I dipinti ad acrilico su tela di juta di Fosco Grisendi | Collezione da Tiffany
Intervista di Benedetta Bodo di Albaretto pubblicata su Collezione da Tiffany il 2 novembre 2017
Project Marta – Monitoring Art Archive è un servizio che ho presentato all’inizio di quest’anno, il cui fine ultimo è quello di produrre per ogni opera d’arte contemporanea una scheda tecnica – un libretto di istruzioni – che raccolga al suo interno tutte le informazioni utili a conoscere in profondità le opere d’arte, ad allestirle, conservarle, trasportarle ed eventualmente restaurarle in maniera corretta.
Per svolgere al meglio il servizio il segreto sono le interviste ad artista, e quella che si vuole condividere con i lettori di Collezione da Tiffany questa volta è incentrata sul lavoro di Fosco Grisendi, classe 1976 e residente a Reggio Emilia, dove il suo lavoro è curato dalla Galleria Bonioni Arte sotto la guida di Ivano e Federico Bonioni, titolari instancabili e famiglia di appassionati di arte contemporanea.

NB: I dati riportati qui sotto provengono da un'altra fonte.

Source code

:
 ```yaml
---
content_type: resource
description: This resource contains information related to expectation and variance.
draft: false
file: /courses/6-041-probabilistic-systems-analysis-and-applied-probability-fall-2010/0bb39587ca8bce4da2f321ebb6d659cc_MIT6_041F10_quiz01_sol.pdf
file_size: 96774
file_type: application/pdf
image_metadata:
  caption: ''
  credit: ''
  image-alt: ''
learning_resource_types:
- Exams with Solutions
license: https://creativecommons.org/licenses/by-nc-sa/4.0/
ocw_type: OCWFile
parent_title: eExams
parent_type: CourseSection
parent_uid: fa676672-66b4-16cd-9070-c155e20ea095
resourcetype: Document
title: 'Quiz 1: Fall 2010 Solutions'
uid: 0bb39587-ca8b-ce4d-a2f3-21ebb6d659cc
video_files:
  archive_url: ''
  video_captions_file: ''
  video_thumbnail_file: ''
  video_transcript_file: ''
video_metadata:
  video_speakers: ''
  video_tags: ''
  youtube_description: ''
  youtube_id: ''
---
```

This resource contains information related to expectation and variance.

Grisendi si è avvicinato alla pittura nel 2004 ed oggi sono dieci anni che dipinge ed espone i suoi lavori, riconoscibili nel racconto di una realtà filtrata attraverso l’iconografia televisiva, pubblicitaria e la grafica. La sua è una produzione che colpisce perché da un lato risulta familiare, dall’altro completamente estranea, come se dovessimo metterla nuovamente a fuoco per comprendere il significato di ciò che riproduce.
L’opera su cui ha lavorato Project Marta è intitolata Everything, un dipinto ad acrilico su tela di juta realizzato nel 2017 che rientra in una serie a cui Fosco lavora da diversi anni.
Benedetta Bodo di Albaretto: Le opere che hai realizzato in questi ultimi anni e che sono oggetto della nostra analisi fanno parte di un progetto curatoriale oppure si tratta di una ricerca indipendente? Come si lega questo progetto al tuo percorso artistico?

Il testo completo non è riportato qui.